You can effectively stream a file byte by byte - you just need to print a chunk at a time and mod_perl and apache will handle it appropriately... I do this all the time to handle large data downloads (the systems I manage are backed by peta bytes of data)...

The art is often not in the output - but in the way you get and process data before sending it - I have code that will upload/download arbitrary large files (using HTML5's file objects) without using excessive amounts of memory... (all data is stored in chunks in a MySQL database)

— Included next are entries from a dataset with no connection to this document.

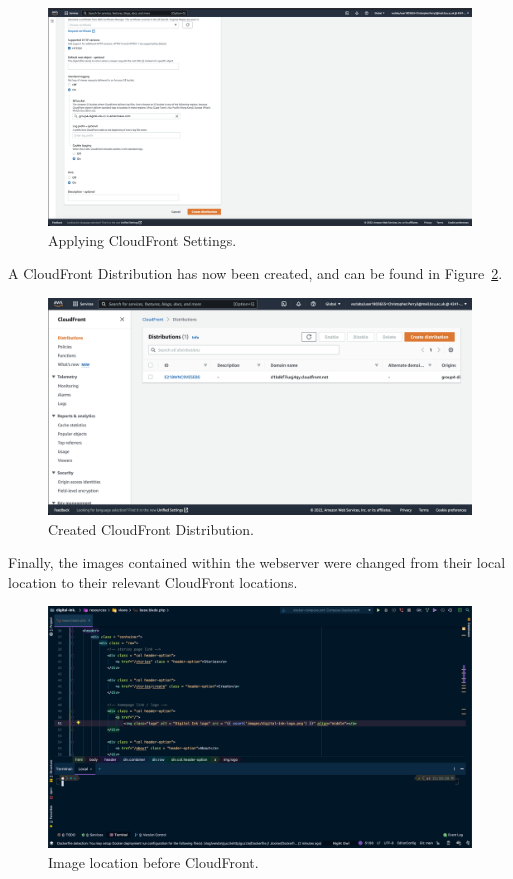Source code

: \begin{figure}[!htbp]
    \centering
    \includegraphics[width=\textwidth]{resources/cloudfront/cloudfront-settings-2}
    \caption{Applying CloudFront Settings.}
    \label{fig:cloudfront-setting-2}
\end{figure}

A CloudFront Distribution has now been created, and can be found in Figure~\ref{fig:cloudfront-created}.

\begin{figure}[!htbp]
    \centering
    \includegraphics[width=\textwidth]{resources/cloudfront/cloudfront-created}
    \caption{Created CloudFront Distribution.}
    \label{fig:cloudfront-created}
\end{figure}

Finally, the images contained within the webserver were changed from their local location to their relevant CloudFront
locations.

\begin{figure}[!htbp]
    \centering
    \includegraphics[width=\textwidth]{resources/cloudfront/cloudfront-before}
    \caption{Image location before CloudFront.}
    \label{fig:cloudfront-before}
\end{figure}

Streaming has other advantages with large data - if you wait till you generate all the data then you will find that you often get a time out - I have a script which can take up to 2 hours to generate all the output - but it never times out as it is sending a line of data at a time.... and do data is sent every 5-10 seconds... and the memory footprint is trivial - as only data for one line of output is in memory at a time..


On 28/03/2015 16:25, John Dunlap wrote:
sendfile sounds like its exactly what I'm looking for. I see it in the API documentation for Apache2::RequestIO but how do I get a reference to it from the reference to Apache2::RequestRec which is passed to my handler?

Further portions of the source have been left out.